Most of the Third World, however, has not achieved political independence by means of mass movements or social revolutions, Much of it did not even contain the initial bases for a modern state, and indeed, as in so much of Africa, the main function of the new state apparatus was as a mechanism for the production of a national bourgeoisie or ruling class, which previously barely existed. In such countries the legitimation of the state is uncertain. In nineteenth-century Latin America as in mid-twentieth century Africa it may not even be clear what territory the state should occupy, its frontiers being determined by historical accident, such as the administrative divisions of former colonial rule, former imperial rivalry, or economic accidents such as the distribution of large estates.
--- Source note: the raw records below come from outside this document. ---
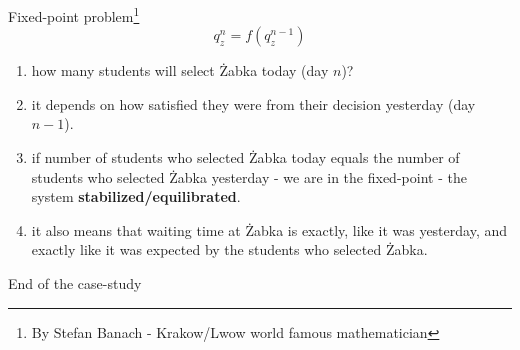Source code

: \documentclass{beamer}
\begin{document}
\begin{frame}{Fixed-point problem\footnote{By Stefan Banach - Krakow/Lwow world famous mathematician}}{}
\begin{equation*}
q_z^n=f(q_z^{n-1})
\end{equation*}
\begin{enumerate}
\item how many students will select \.{Z}abka today (day $n$)? 
\item it depends on how satisfied they were from their decision yesterday (day $n-1$).
\item if number of students who selected \.{Z}abka today equals the number of students who selected \.{Z}abka yesterday - we are in the fixed-point - the system \textbf{stabilized/equilibrated}.
\item it also means that waiting time at \.{Z}abka is exactly, like it was yesterday, and exactly like it was expected by the students who selected \.{Z}abka.
\end{enumerate}
\end{frame}

\begin{frame}{End of the case-study}
\end{frame}
\end{document}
Only military power is real, because the least efficient and experienced of armies is efficient enough to surround the presidential palace and occupy radio station and airport without calling upon any other force, and there is rarely another force to call on, or if there is, the government may hesitate to call upon it. Even that power is often not very real. As the failed coups in parts of former British and French Africa show, a very small European force can often neutralize it. (Conversely, many a putsch has been due in recent years to the official or unofficial encouragement by outside powers.) But broadly speaking the Third World is putschist, because it has had no real revolutions, and today more putschist than ever because both local forces and outside powers wish to avoid revolutions. The much rarer case where soldiers take over because there is a basis for revolution, but no adequate civilian force to carry it out, will be considered below.
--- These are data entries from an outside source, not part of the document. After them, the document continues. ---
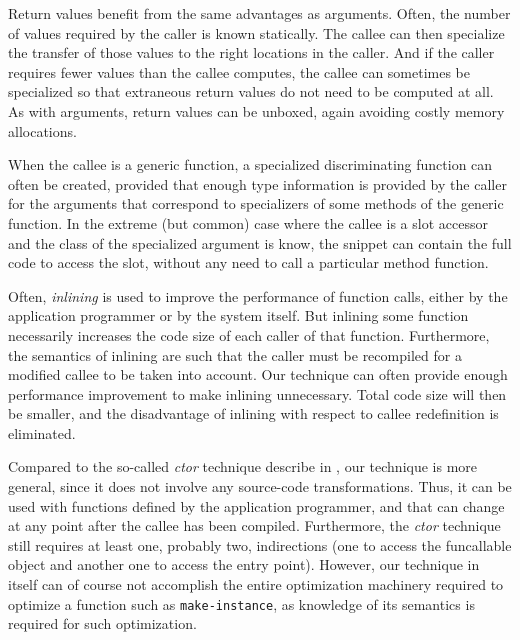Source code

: Return values benefit from the same advantages as arguments.  Often,
the number of values required by the caller is known statically.  The
callee can then specialize the transfer of those values to the right
locations in the caller.  And if the caller requires fewer values than
the callee computes, the callee can sometimes be specialized so that
extraneous return values do not need to be computed at all.  As with
arguments, return values can be unboxed, again avoiding costly memory
allocations.

When the callee is a generic function, a specialized discriminating
function can often be created, provided that enough type information
is provided by the caller for the arguments that correspond to
specializers of some methods of the generic function.  In the extreme
(but common) case where the callee is a slot accessor and the class of
the specialized argument is know, the snippet can contain the full
code to access the slot, without any need to call a particular method
function.

Often, \emph{inlining} is used to improve the performance of function
calls, either by the application programmer or by the system itself.
But inlining some function necessarily increases the code size of each
caller of that function.  Furthermore, the semantics of inlining are
such that the caller must be recompiled for a modified callee to be
taken into account.  Our technique can often provide enough
performance improvement to make inlining unnecessary.  Total code size
will then be smaller, and the disadvantage of inlining with respect to
callee redefinition is eliminated.

Compared to the so-called \emph{ctor} technique describe in
, our technique is more general, since it
does not involve any source-code transformations.  Thus, it can be
used with functions defined by the application programmer, and that
can change at any point after the callee has been compiled.
Furthermore, the \emph{ctor} technique still requires at least one,
probably two, indirections (one to access the funcallable object and
another one to access the entry point).  However, our technique in
itself can of course not accomplish the entire optimization machinery
required to optimize a function such as \texttt{make-instance}, as
knowledge of its semantics is required for such optimization.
Military politics, in advanced countries as in the Third World, is therefore not a special kind of politics, but something that fills the vacuum left by the absence of ordinary politics. It may establish or re-establish ordinary politics when, for one reason or another, these have broken down. At worst they prevent social revolution without putting anything in its place except the hope
that sooner or later an alternative solution to it will turn up. This is the case of so many Latin American military regimes – the Argentinian and Brazilian, or of the Polish ‘colonels' between the wars, and the Greek one at present. If the army coups are lucky, the wheels of the economy will turn, the mills of administration will grind on, and the successful generals can retire to the sidelines or sit out their prolonged term as presidents, benefactors or liberators of their country. If they are less lucky, there may be a slump in primary commodity prices and the wheels of the economy stop, i.e. the taxes stop coming in, the debt cannot be serviced. This has put paid to quite a few military rulers in their time, as in the mid–1950s. If the soldiers are even less lucky, and there is no economy or institutional apparatus behind them, even military government will have no stability. It will last until the next colonel sees his chance to speculate on the big race. The most backward and dependent countries have had the most persistent history of short-lived military regimes.
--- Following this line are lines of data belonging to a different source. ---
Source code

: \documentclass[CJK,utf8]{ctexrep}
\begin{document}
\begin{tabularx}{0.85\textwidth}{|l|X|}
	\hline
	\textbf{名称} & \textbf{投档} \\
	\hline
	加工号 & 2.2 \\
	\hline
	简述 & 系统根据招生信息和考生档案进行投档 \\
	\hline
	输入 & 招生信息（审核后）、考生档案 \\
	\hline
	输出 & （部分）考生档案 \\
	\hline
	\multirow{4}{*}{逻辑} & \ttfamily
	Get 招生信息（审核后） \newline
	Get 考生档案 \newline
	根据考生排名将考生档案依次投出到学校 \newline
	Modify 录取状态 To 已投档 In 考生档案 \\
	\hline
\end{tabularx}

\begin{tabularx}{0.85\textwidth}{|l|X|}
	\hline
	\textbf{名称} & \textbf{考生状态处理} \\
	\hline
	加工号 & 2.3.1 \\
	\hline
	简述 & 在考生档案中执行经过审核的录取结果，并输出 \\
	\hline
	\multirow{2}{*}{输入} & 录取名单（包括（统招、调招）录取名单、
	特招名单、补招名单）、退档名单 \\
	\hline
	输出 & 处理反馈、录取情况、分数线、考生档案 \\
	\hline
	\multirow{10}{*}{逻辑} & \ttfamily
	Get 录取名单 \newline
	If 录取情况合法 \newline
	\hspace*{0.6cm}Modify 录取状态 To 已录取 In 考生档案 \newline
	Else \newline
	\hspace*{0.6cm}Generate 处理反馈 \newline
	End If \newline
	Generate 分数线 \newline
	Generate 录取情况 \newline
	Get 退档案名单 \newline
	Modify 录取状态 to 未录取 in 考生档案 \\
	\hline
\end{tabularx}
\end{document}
One reason for this rather negative character of military politics is, that army officers rarely wish to govern themselves, or are competent at any activity except soldiering, and sometimes not even at that. The increasing professionalization and technification of modern armed forces has not substantially changed this. Their qualification and training as a group are wrong for government. A glance at the mess the Brazilian officers made after 1964 when they actually set about administering or purging the administration, is sufficient to prove the point. The normal course of military politics is therefore to decide who is to be the government and then find some civilians to actually carry it on, reserving the right to throw them out when they cease to give satisfaction while perhaps – indeed probably – making the leader of the military coup president or premier. But there may be situations when a more positive role is forced upon them.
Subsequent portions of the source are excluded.